Lastly, as pointed out in comments, you should be careful about hiding what kind of meat people are eating for safety reasons. If chicken-critters can cause allergic reactions the same way that shellfish do, then marketing them as something else could kill people who would otherwise know to avoid this kind of meat.
† This exact recipe may or may not be un-appealing to a medieval European pallet. In the late medieval period, most of these spices were commonly consumed by the bourgeoisie and nobility, but Cayenne pepper and paprika were not available yet as these are native to North America. These could be substituted with peppercorn for a very similar flavor profile, or you could go for a completely different recipe all together. From a worldbuilding perspective: what tastes good is only defined by what you say tastes good to the people you are writing about.
The Jungle is now remembered for how Sinclair advocated for worker's rights. But the most memorable parts for me were the parts describing how sausage was made.
THE JUNGLE -- Upton Sinclair http://xroads.virginia.edu/~Hyper/SINCLAIR/ch14.html
There was never the least attention paid to what was cut up for sausage; there would come all the way back from Europe old sausage that had been rejected, and that was moldy and white--it would be dosed with borax and glycerine, and dumped into the hoppers, and made over again for home consumption. There would be meat that had tumbled out on the floor, in the dirt and sawdust, where the workers had tramped and spit uncounted billions of consumption germs. There would be meat stored in great piles in rooms; and the water from leaky roofs would drip over it, and thousands of rats would race about on it. It was too dark in these storage places to see well, but a man could run his hand over these piles of meat and sweep off handfuls of the dried dung of rats. These rats were nuisances, and the packers would put poisoned bread out for them; they would die, and then rats, bread, and meat would go into the hoppers together. This is no fairy story and no joke; the meat would be shoveled into carts, and the man who did the shoveling would not trouble to lift out a rat even when he saw one-- there were things that went into the sausage in comparison with which a poisoned rat was a tidbit...
Yeah your bugs are sounding pretty good now. Bug meat sausage is the way to go.
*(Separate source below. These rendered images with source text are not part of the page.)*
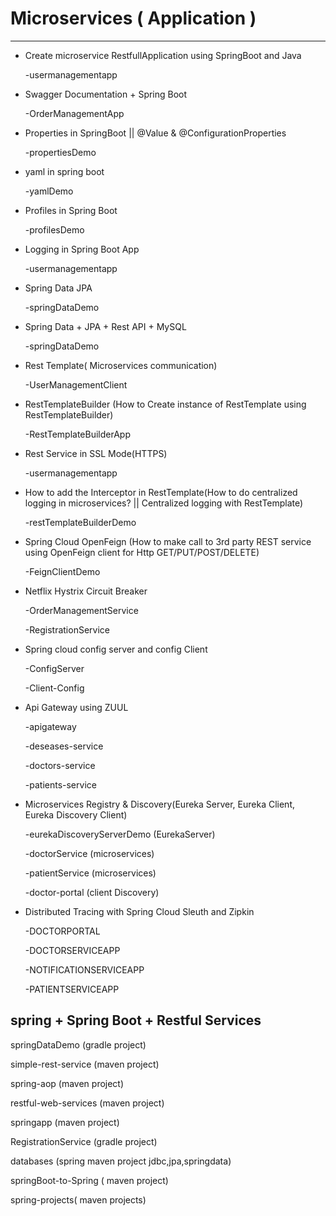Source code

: # Microservices  ( Application )
----------------

+ Create microservice RestfullApplication using SpringBoot and Java

	-usermanagementapp

+ Swagger Documentation + Spring Boot 

	-OrderManagementApp

+ Properties in SpringBoot || @Value & @ConfigurationProperties

	-propertiesDemo

+ yaml in spring boot

	-yamlDemo

+ Profiles in Spring Boot 

	-profilesDemo

+ Logging in Spring Boot App

	-usermanagementapp

+ Spring Data JPA

	-springDataDemo
	
+ Spring Data + JPA + Rest API + MySQL 

	-springDataDemo

+ Rest Template( Microservices communication)

	-UserManagementClient

+ RestTemplateBuilder (How to Create instance of RestTemplate using RestTemplateBuilder)

	-RestTemplateBuilderApp
	
+ Rest Service in SSL Mode(HTTPS)

	-usermanagementapp

+ How to add the Interceptor in RestTemplate(How to do centralized logging in microservices? || Centralized logging with RestTemplate)

	-restTemplateBuilderDemo

+ Spring Cloud OpenFeign (How to make call to 3rd party REST service using OpenFeign client for Http 		GET/PUT/POST/DELETE)

	-FeignClientDemo
	
+ Netflix Hystrix Circuit Breaker

	-OrderManagementService
	
	-RegistrationService
	
+ Spring cloud config server and config Client

	-ConfigServer
	
	-Client-Config
	
+ Api Gateway using ZUUL

	-apigateway
	
	-deseases-service
	
	-doctors-service
	
	-patients-service
	
+ Microservices Registry & Discovery(Eureka Server, Eureka Client, Eureka Discovery Client)

	-eurekaDiscoveryServerDemo	(EurekaServer)
	
	-doctorService	(microservices)
	
	-patientService	(microservices)
	
	-doctor-portal (client Discovery)

+ Distributed Tracing with Spring Cloud Sleuth and Zipkin   

	-DOCTORPORTAL
	
	-DOCTORSERVICEAPP
	
	-NOTIFICATIONSERVICEAPP
	
	-PATIENTSERVICEAPP
	



spring + Spring Boot + Restful Services
---------------------------------------

springDataDemo (gradle project)

simple-rest-service   (maven project)

spring-aop (maven project)

restful-web-services (maven project)

springapp (maven project)

RegistrationService (gradle project)

databases (spring maven project jdbc,jpa,springdata)

springBoot-to-Spring ( maven project)

spring-projects( maven projects)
Mix it with the other meat you have handy, spice, maybe some borax and gelatin and ... delicious sausage!
Bug... the new white meat!
Actually the easiest solution would be to make a protein-rich soup and strain out all the recognizable bits.
Just make sure to season it well. Think about hot dogs. If it is convenient and tastes good, most people won't care what it is made of.
Grind it into powder, Bake it into bread
You can make bread, pasta, and more out of insects, and nobody would think to question it.
Meat pies were very popular in the Middle Ages, partly because they kept well, and partly because all sorts of leftovers could be ground into them, much as into frankfurters today. And they were sold ready-to-eat out of stalls, in retail, while most other meat was bought raw and cooked at home. The ideal way to disguise and market insect meat, in the medieval milieu.
This seems more of a cookery question than a worldbuilding question.
Seeing as your question is tagged medieval-europe, I suppose that's your setting. A lot of stews were eaten then. The insects could be ground and added to the stew. Sausage, as someone mentioned, is also a great idea.